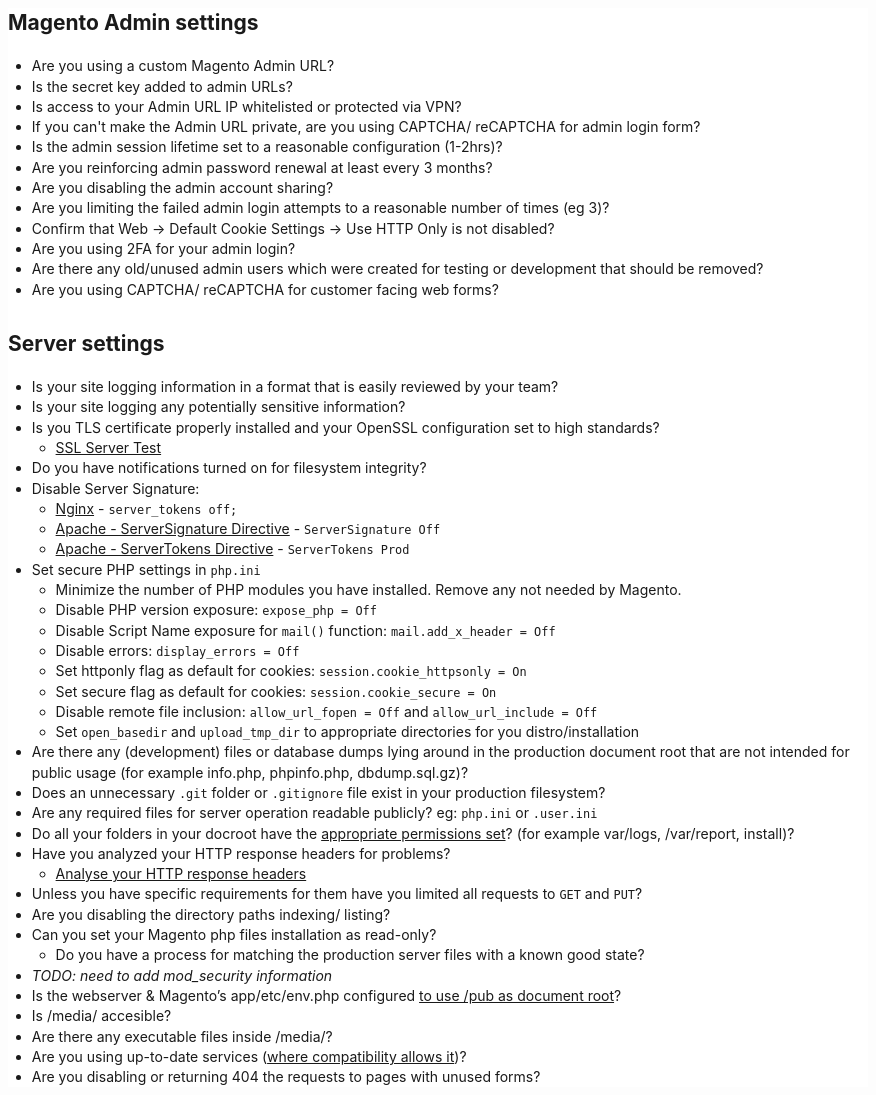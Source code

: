 ## Magento Admin settings 
* Are you using a custom Magento Admin URL?
* Is the secret key added to admin URLs?
* Is access to your Admin URL IP whitelisted or protected via VPN? 
* If you can't make the Admin URL private, are you using CAPTCHA/ reCAPTCHA for admin login form?
* Is the admin session lifetime set to a reasonable configuration (1-2hrs)?
* Are you reinforcing admin password renewal at least every 3 months?
* Are you disabling the admin account sharing?
* Are you limiting the failed admin login attempts to a reasonable number of times (eg 3)?
* Confirm that Web -> Default Cookie Settings -> Use HTTP Only is not disabled?
* Are you using 2FA for your admin login? 
* Are there any old/unused admin users which were created for testing or development that should be removed?
* Are you using CAPTCHA/ reCAPTCHA for customer facing web forms?

## Server settings
* Is your site logging information in a format that is easily reviewed by your team?
* Is your site logging any potentially sensitive information?
* Is you TLS certificate properly installed and your OpenSSL configuration set to high standards?
  * [SSL Server Test](https://www.ssllabs.com/ssltest/)
* Do you have notifications turned on for filesystem integrity?
* Disable Server Signature:
  * [Nginx](http://nginx.org/en/docs/http/ngx_http_core_module.html#server_tokens) - `server_tokens off;`
  * [Apache - ServerSignature Directive](https://httpd.apache.org/docs/2.4/mod/core.html#serversignature) - `ServerSignature Off` 
  * [Apache - ServerTokens Directive](https://httpd.apache.org/docs/2.4/mod/core.html#servertokens) - `ServerTokens Prod`
* Set secure PHP settings in `php.ini`
  * Minimize the number of PHP modules you have installed. Remove any not needed by Magento.
  * Disable PHP version exposure: `expose_php = Off`
  * Disable Script Name exposure for `mail()` function: `mail.add_x_header = Off`
  * Disable errors: `display_errors = Off`
  * Set httponly flag as default for cookies: `session.cookie_httpsonly = On`
  * Set secure flag as default for cookies: `session.cookie_secure = On`
  * Disable remote file inclusion: `allow_url_fopen = Off` and `allow_url_include = Off`
  * Set `open_basedir` and `upload_tmp_dir` to appropriate directories for you distro/installation 
* Are there any (development) files or database dumps lying around in the production document root that are not intended for public usage (for example info.php, phpinfo.php, dbdump.sql.gz)?
* Does an unnecessary `.git` folder or `.gitignore` file exist in your production filesystem? 
* Are any required files for server operation readable publicly? eg: `php.ini` or `.user.ini`
* Do all your folders in your docroot have the [appropriate permissions set](https://devdocs.magento.com/guides/v2.3/config-guide/prod/prod_file-sys-perms.html)? (for example var/logs, /var/report, install)?
* Have you analyzed your HTTP response headers for problems?
  * [Analyse your HTTP response headers](https://securityheaders.com/)
* Unless you have specific requirements for them have you limited all requests to `GET` and `PUT`?
* Are you disabling the directory paths indexing/ listing?
* Can you set your Magento php files installation as read-only? 
  *  Do you have a process for matching the production server files with a known good state?
* _TODO: need to add mod_security information_
* Is the webserver & Magento’s app/etc/env.php configured [to use /pub as document root](https://devdocs.magento.com/guides/v2.3/install-gde/tutorials/change-docroot-to-pub.html)?
* Is /media/ accesible?
* Are there any executable files inside /media/?
* Are you using up-to-date services ([where compatibility allows it](https://devdocs.magento.com/guides/v2.3/install-gde/system-requirements-tech.html))?
* Are you disabling or returning 404 the requests to pages with unused forms?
◆ ◆ ◆
### Required action
Transcribe the records above exactly, beginning at the line that contains "Magento Admin settings" and ending with the line that contains "reasonable configuration (1-2hrs)?", both included, and nothing else.

### Result of the exercise
: ## Magento Admin settings 
* Are you using a custom Magento Admin URL?
* Is the secret key added to admin URLs?
* Is access to your Admin URL IP whitelisted or protected via VPN? 
* If you can't make the Admin URL private, are you using CAPTCHA/ reCAPTCHA for admin login form?
* Is the admin session lifetime set to a reasonable configuration (1-2hrs)?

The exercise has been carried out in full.